WORK ORDER: Copy the data that follows exactly as it is, excluding all pictures.

DATA FOR REVIEW:

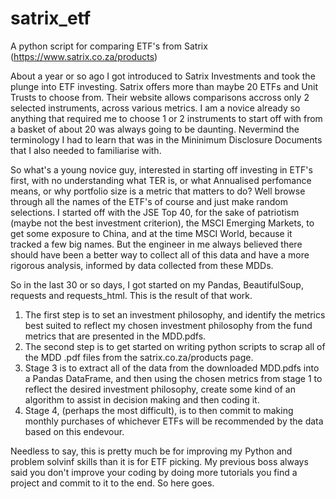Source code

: # satrix_etf
A python script for comparing ETF's from Satrix (https://www.satrix.co.za/products)

About a year or so ago I got introduced to Satrix Investments and took the plunge into ETF investing. Satrix offers more than maybe 20 ETFs and Unit Trusts to choose from. Their website allows comparisons accross only 2 selected instruments, across various metrics. I am a novice already so anything that required me to choose 1 or 2 instruments to start off with from a basket of about 20 was always going to be daunting. Nevermind the terminology I had to learn that was in the Mininimum Disclosure Documents that I also needed to familiarise with. 

So what's a young novice guy, interested in starting off investing in ETF's first, with no understanding what TER is, or what Annualised perfomance means, or why portfolio size is a metric that matters to do? Well browse through all the names of the ETF's of course and just make random selections. I started off with the JSE Top 40, for the sake of patriotism (maybe not the best investment criterion), the MSCI Emerging Markets, to get some exposure to China, and at the time MSCI World, because it tracked a few big names. But the engineer in me always believed there should have been a better way to collect all of this data and have a more rigorous analysis, informed by data collected from these MDDs. 

So in the last 30 or so days, I got started on my Pandas, BeautifulSoup, requests and requests_html. This is the result of that work. 

1) The first step is to set an investment philosophy, and identify the metrics best suited to reflect my chosen investment philosophy from the fund metrics that are presented in the MDD.pdfs. 
2) The second step is to get started on writing python scripts to scrap all of the MDD .pdf files from the satrix.co.za/products page. 
3) Stage 3 is to extract all of the data from the downloaded MDD.pdfs into a Pandas DataFrame, and then using the chosen metrics from stage 1 to reflect the desired investment philosophy, create some kind of an algorithm to assist in decision making and then coding it. 
4) Stage 4, (perhaps the most difficult), is to then commit to making monthly purchases of whichever ETFs will be recommended by the data based on this endevour. 

Needless to say, this is pretty much be for improving my Python and problem solvinf skills than it is for ETF picking. My previous boss always said you don't improve your coding by doing more tutorials you find a project and commit to it to the end. So here goes.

EXERCISE SOLUTION:
Source code

: # satrix_etf
A python script for comparing ETF's from Satrix (https://www.satrix.co.za/products)

About a year or so ago I got introduced to Satrix Investments and took the plunge into ETF investing. Satrix offers more than maybe 20 ETFs and Unit Trusts to choose from. Their website allows comparisons accross only 2 selected instruments, across various metrics. I am a novice already so anything that required me to choose 1 or 2 instruments to start off with from a basket of about 20 was always going to be daunting. Nevermind the terminology I had to learn that was in the Mininimum Disclosure Documents that I also needed to familiarise with. 

So what's a young novice guy, interested in starting off investing in ETF's first, with no understanding what TER is, or what Annualised perfomance means, or why portfolio size is a metric that matters to do? Well browse through all the names of the ETF's of course and just make random selections. I started off with the JSE Top 40, for the sake of patriotism (maybe not the best investment criterion), the MSCI Emerging Markets, to get some exposure to China, and at the time MSCI World, because it tracked a few big names. But the engineer in me always believed there should have been a better way to collect all of this data and have a more rigorous analysis, informed by data collected from these MDDs. 

So in the last 30 or so days, I got started on my Pandas, BeautifulSoup, requests and requests_html. This is the result of that work. 

1) The first step is to set an investment philosophy, and identify the metrics best suited to reflect my chosen investment philosophy from the fund metrics that are presented in the MDD.pdfs. 
2) The second step is to get started on writing python scripts to scrap all of the MDD .pdf files from the satrix.co.za/products page. 
3) Stage 3 is to extract all of the data from the downloaded MDD.pdfs into a Pandas DataFrame, and then using the chosen metrics from stage 1 to reflect the desired investment philosophy, create some kind of an algorithm to assist in decision making and then coding it. 
4) Stage 4, (perhaps the most difficult), is to then commit to making monthly purchases of whichever ETFs will be recommended by the data based on this endevour. 

Needless to say, this is pretty much be for improving my Python and problem solvinf skills than it is for ETF picking. My previous boss always said you don't improve your coding by doing more tutorials you find a project and commit to it to the end. So here goes.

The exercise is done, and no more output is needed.